Usually, GSEA use the log2FoldChange from DEG analysis as the weights of genes. This is an example:
resGSEA <- egt_gsea_analysis(genes =
genes_with_weights(genes = DEGexample$...1,
weights = DEGexample$log2FoldChange),
database = database_GO_BP(org.Hs.eg.db)
)✔ Use cached database: GO_BP_org.Hs.eg.db
Warning in preparePathwaysAndStats(pathways, stats, minSize, maxSize, gseaParam, : There are ties in the preranked stats (0.02% of the list).
The order of those tied genes will be arbitrary, which may produce unexpected results.
✔ Sucessful GSEA, time last 7.00248885154724 secs.

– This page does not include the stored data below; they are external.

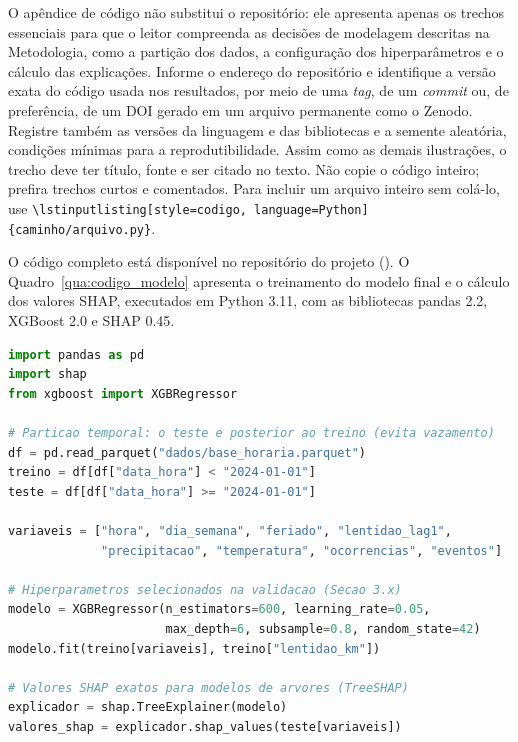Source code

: \label{ap:codigo}

\begin{orientacao}
  O apêndice de código não substitui o repositório: ele apresenta apenas os trechos essenciais para que o leitor compreenda as decisões de modelagem descritas na Metodologia, como a partição dos dados, a configuração dos hiperparâmetros e o cálculo das explicações. Informe o endereço do repositório e identifique a versão exata do código usada nos resultados, por meio de uma \textit{tag}, de um \textit{commit} ou, de preferência, de um DOI gerado em um arquivo permanente como o Zenodo. Registre também as versões da linguagem e das bibliotecas e a semente aleatória, condições mínimas para a reprodutibilidade. Assim como as demais ilustrações, o trecho deve ter título, fonte e ser citado no texto. Não copie o código inteiro; prefira trechos curtos e comentados. Para incluir um arquivo inteiro sem colá-lo, use \texttt{\textbackslash lstinputlisting[style=codigo, language=Python]\{caminho/arquivo.py\}}.
\end{orientacao}

O código completo está disponível no repositório do projeto (). O Quadro~\ref{qua:codigo_modelo} apresenta o treinamento do modelo final e o cálculo dos valores SHAP, executados em Python 3.11, com as bibliotecas pandas 2.2, XGBoost 2.0 e SHAP 0.45.

\begin{quadros}[H]
  \caption{Treinamento do modelo final e cálculo dos valores SHAP}
  \label{qua:codigo_modelo}
\begin{lstlisting}[style=codigo, language=Python]
import pandas as pd
import shap
from xgboost import XGBRegressor

# Particao temporal: o teste e posterior ao treino (evita vazamento)
df = pd.read_parquet("dados/base_horaria.parquet")
treino = df[df["data_hora"] < "2024-01-01"]
teste = df[df["data_hora"] >= "2024-01-01"]

variaveis = ["hora", "dia_semana", "feriado", "lentidao_lag1",
             "precipitacao", "temperatura", "ocorrencias", "eventos"]

# Hiperparametros selecionados na validacao (Secao 3.x)
modelo = XGBRegressor(n_estimators=600, learning_rate=0.05,
                      max_depth=6, subsample=0.8, random_state=42)
modelo.fit(treino[variaveis], treino["lentidao_km"])

# Valores SHAP exatos para modelos de arvores (TreeSHAP)
explicador = shap.TreeExplainer(modelo)
valores_shap = explicador.shap_values(teste[variaveis])
\end{lstlisting}
\end{quadros}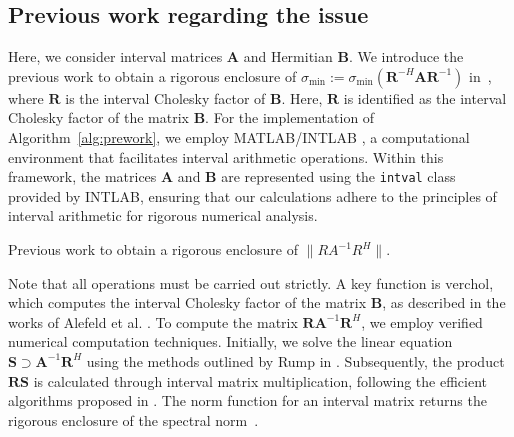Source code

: \subsection{Previous work regarding the issue}

Here, we consider interval matrices $\bm{A}$ and Hermitian $\bm{B}$.
We introduce the previous work to obtain a rigorous enclosure of $\sigma_{\min}:=\sigma_{\min}(\bm{R}^{-H}\bm{A}\bm{R}^{-1})$ in~\cite[p. 440]{nakao2019numerical}, where $\bm{R}$ is the interval Cholesky factor of $\bm{B}$.
Here, $\bm{R}$ is identified as the interval Cholesky factor of the matrix $\bm{B}$. For the implementation of Algorithm~\ref{alg:prework}, we employ MATLAB/INTLAB \cite{Ru99a}, a computational environment that facilitates interval arithmetic operations. Within this framework, the matrices $\bm{A}$ and $\bm{B}$ are represented using the {\tt intval} class provided by INTLAB, ensuring that our calculations adhere to the principles of interval arithmetic for rigorous numerical analysis.

\begin{algorithm}
\caption{Previous work  to obtain a rigorous enclosure of $\|RA^{-1}R^{H}\|$.}\label{alg:prework}
\begin{algorithmic}
\end{algorithmic}
\end{algorithm}

Note that all operations must be carried out strictly.
A key function is $\mathrm{verchol}$, which computes the interval Cholesky factor of the matrix $\bm{B}$, as described in the works of Alefeld et al. \cite{alefeld1993cholesky,alefeld2009new}.
To compute the matrix $\bm{R}\bm A^{-1}\bm{R}^{H}$, we employ verified numerical computation techniques. 
Initially, we solve the linear equation $\bm{S}\supset \bm A^{-1}\bm{R}^{H}$ using the methods outlined by Rump in \cite{rump2013accurate1,rump2013accurate2}. Subsequently, the product $\bm{R}\bm{S}$ is calculated through interval matrix multiplication, following the efficient algorithms proposed in \cite{oishi2002fast,rump2012fast,ogita2005fast,ozaki2012fast}.
The $\mathrm{norm}$ function for an interval matrix returns the rigorous enclosure of the spectral norm~\cite{rump2011verified}.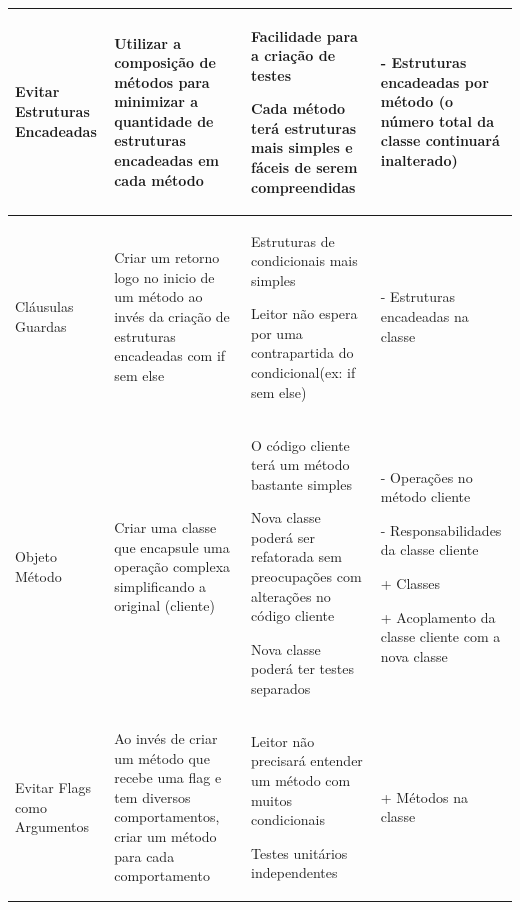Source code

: \begin{landscape}
\begin{table}[hbt]
\begin{tabular}{|p{3.5cm}|p{5cm}|p{8.5cm}|p{7.2cm}|}
\hline 
Evitar Estruturas Encadeadas
& Utilizar a composição de métodos para minimizar a quantidade de estruturas encadeadas em cada método
& \begin{my_itemize}
	\item Facilidade para a criação de testes
	\item Cada método terá estruturas mais simples e fáceis de serem compreendidas
  \end{my_itemize}
& \begin{my_itemize}
	\item[-] Estruturas encadeadas por método (o número total da classe continuará inalterado)
  \end{my_itemize}
\tabularnewline

\hline 
Cláusulas Guardas
& Criar um retorno logo no inicio de um método ao invés da criação de estruturas encadeadas com if sem else
& \begin{my_itemize}
	\item Estruturas de condicionais mais simples
	\item Leitor não espera por uma contrapartida do condicional(ex: if sem else)
  \end{my_itemize}
& \begin{my_itemize}
	\item[-] Estruturas encadeadas na classe
  \end{my_itemize}
\tabularnewline

\hline
Objeto Método
& Criar uma classe que encapsule uma operação complexa simplificando a original (cliente)
& \begin{my_itemize}
	\item O código cliente terá um método bastante simples
	\item Nova classe poderá ser refatorada sem preocupações com alterações no código cliente
	\item Nova classe poderá ter testes separados
  \end{my_itemize}
& \begin{my_itemize}
	\item[-] Operações no método cliente
	\item[-] Responsabilidades da classe cliente
	\item[+] Classes
	\item[+] Acoplamento da classe cliente com a nova classe
  \end{my_itemize}
\tabularnewline

\hline
Evitar Flags como Argumentos
& Ao invés de criar um método que recebe uma flag e tem diversos comportamentos, criar  um  método para cada comportamento
& \begin{my_itemize}
	\item Leitor não precisará entender um método com muitos condicionais
	\item Testes unitários independentes
  \end{my_itemize}
& \begin{my_itemize}
	\item[+] Métodos na classe
  \end{my_itemize}
\tabularnewline


\end{tabular}
\end{table}
\end{landscape}
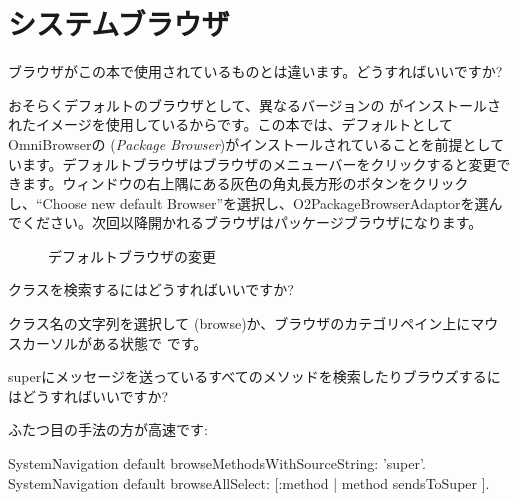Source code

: \documentclass[a4paper,10pt,twoside]{book}
\begin{document}
\section{システムブラウザ}


\begin{faq}
ブラウザがこの本で使用されているものとは違います。どうすればいいですか?
\end{faq}
\answer
おそらくデフォルトのブラウザとして、異なるバージョンの  がインストールされたイメージを使用しているからです。この本では、デフォルトとして OmniBrowserの (\emph{Package Browser})がインストールされていることを前提としています。デフォルトブラウザはブラウザのメニューバーをクリックすると変更できます。ウィンドウの右上隅にある灰色の角丸長方形のボタンをクリックし、“Choose new default Browser”を選択し、O2PackageBrowserAdaptorを選んでください。次回以降開かれるブラウザはパッケージブラウザになります。

\begin{figure}[tbh]
	\centering
	\hfill
	\hfill
	\caption{デフォルトブラウザの変更}
\end{figure}

\begin{faq}
クラスを検索するにはどうすればいいですか?
\end{faq}
\answer
クラス名の文字列を選択して  (browse)か、ブラウザのカテゴリペイン上にマウスカーソルがある状態で  です。

\begin{faq}
superにメッセージを送っているすべてのメソッドを検索したりブラウズするにはどうすればいいですか?
\end{faq}
\answer
ふたつ目の手法の方が高速です:
\begin{code}{}
SystemNavigation default browseMethodsWithSourceString: 'super'.
SystemNavigation default browseAllSelect: [:method | method sendsToSuper ].
\end{code}
\end{document}
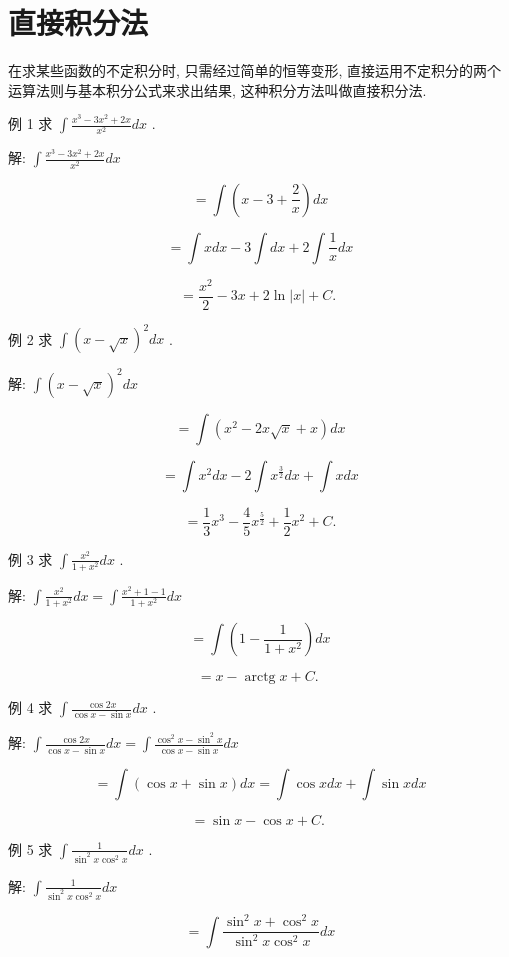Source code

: \documentclass[lang=cn,newtx,10pt,scheme=chinese]{elegantbook}
\begin{document}
\section{直接积分法}

在求某些函数的不定积分时, 只需经过简单的恒等变形, 直接运用不定积分的两个运算法则与基本积分公式来求出结果, 这种积分方法叫做直接积分法.

例 1 求 \(\int \frac{{x}^{3} - 3{x}^{2} + {2x}}{{x}^{2}}{dx}\) .

解: \(\int \frac{{x}^{3} - 3{x}^{2} + {2x}}{{x}^{2}}{dx}\)

\[
= \int \left( {x - 3 + \frac{2}{x}}\right) {dx}
\]

\[
= \int {xdx} - 3\int {dx} + 2\int \frac{1}{x}{dx}
\]

\[
= \frac{{x}^{2}}{2} - {3x} + 2\ln \left| x\right| + C\text{. }
\]

例 2 求 \(\int {\left( x - \sqrt{x}\right) }^{2}{dx}\) .

解: \(\int {\left( x - \sqrt{x}\right) }^{2}{dx}\)

\[
= \int \left( {{x}^{2} - {2x}\sqrt{x} + x}\right) {dx}
\]

\[
= \int {x}^{2}{dx} - 2\int {x}^{\frac{3}{2}}{dx} + \int {xdx}
\]

\[
= \frac{1}{3}{x}^{3} - \frac{4}{5}{x}^{\frac{5}{2}} + \frac{1}{2}{x}^{2} + C.
\]

例 3 求 \(\int \frac{{x}^{2}}{1 + {x}^{2}}{dx}\) .

解: \(\int \frac{{x}^{2}}{1 + {x}^{2}}{dx} = \int \frac{{x}^{2} + 1 - 1}{1 + {x}^{2}}{dx}\)

\[
= \int \left( {1 - \frac{1}{1 + {x}^{2}}}\right) {dx}
\]

\[
= x - \operatorname{arctg}x + C\text{. }
\]

例 4 求 \(\int \frac{\cos {2x}}{\cos x - \sin x}{dx}\) .

解: \(\int \frac{\cos {2x}}{\cos x - \sin x}{dx} = \int \frac{{\cos }^{2}x - {\sin }^{2}x}{\cos x - \sin x}{dx}\)

\[
= \int \left( {\cos x + \sin x}\right) {dx} = \int \cos {xdx} + \int \sin {xdx}
\]

\[
= \sin x - \cos x + C\text{. }
\]

例 5 求 \(\int \frac{1}{{\sin }^{2}x{\cos }^{2}x}{dx}\) .

解: \(\int \frac{1}{{\sin }^{2}x{\cos }^{2}x}{dx}\)

\[
= \int \frac{{\sin }^{2}x + {\cos }^{2}x}{{\sin }^{2}x{\cos }^{2}x}{dx}
\]
\end{document}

ℹ Performing leading edge analysis...
resGSEA# A tibble: 3,785 × 12
ID Description ES NES pvalue p.adjust core_enrichment rank tags
<chr> <chr> <dbl> <dbl> <dbl> <dbl> <chr> <dbl> <chr>
1 GO:0045… meiotic ch… 0.612 1.96 3.73e-5 0.00117 SPATA22/KASH5/… 2679 43%
2 GO:0009… purine rib… 0.575 1.92 4.15e-5 0.00126 ADCY10/NME9/ND… 4558 55%
3 GO:0050… detection … 0.767 1.92 3.41e-4 0.00611 OR51E1/CST1/OR… 2023 63%
4 GO:0009… purine nuc… 0.570 1.91 3.21e-5 0.00104 ADCY10/NME9/ND… 4558 54%
5 GO:0006… ATP biosyn… 0.582 1.90 6.38e-5 0.00179 ADCY10/NDUFS6/… 4403 56%
6 GO:0035… synaptic t… 0.557 1.88 3.23e-5 0.00104 GRIK3/UNC13C/G… 1330 31%
7 GO:0007… adult walk… 0.714 1.88 6.84e-4 0.0103 ZIC1/CNTN2/CAC… 866 25%
8 GO:0031… spindle ch… 0.637 1.88 3.12e-4 0.00574 SPC24/BIRC5/PL… 1435 39%
9 GO:0009… ribonucleo… 0.558 1.88 8.49e-5 0.00222 ADCY10/NME9/ND… 6138 76%
10 GO:0050… detection … 0.574 1.88 1.76e-4 0.00360 OR51E1/CST1/OR… 1826 33%
# ℹ 3,775 more rows
# ℹ 3 more variables: list <chr>, signal <chr>, leading_edge <chr>
Other kind of weights, like the loading from PCA or NMF, or the importance of random forest, can be also used.
resExample <- egt_gsea_analysis(genes = genes_with_weights(genes = PCA_res$genes,
weights =PCA_res$PC1_loading),
database = database_from_gmt("MsigDB_Hallmark.gmt")
)GSEA results also support re-enrichment. Brifely, GSEA now supports two kinds of figures. For visualize, see plotting page for further guides. The most frequently used is the bar plot (by function egt_plot_results), showing p-values and NES. And we provides two ranking figures (single figure / viewing by table) by warping plotting functions from fgsea - the function is called egt_plot_gsea().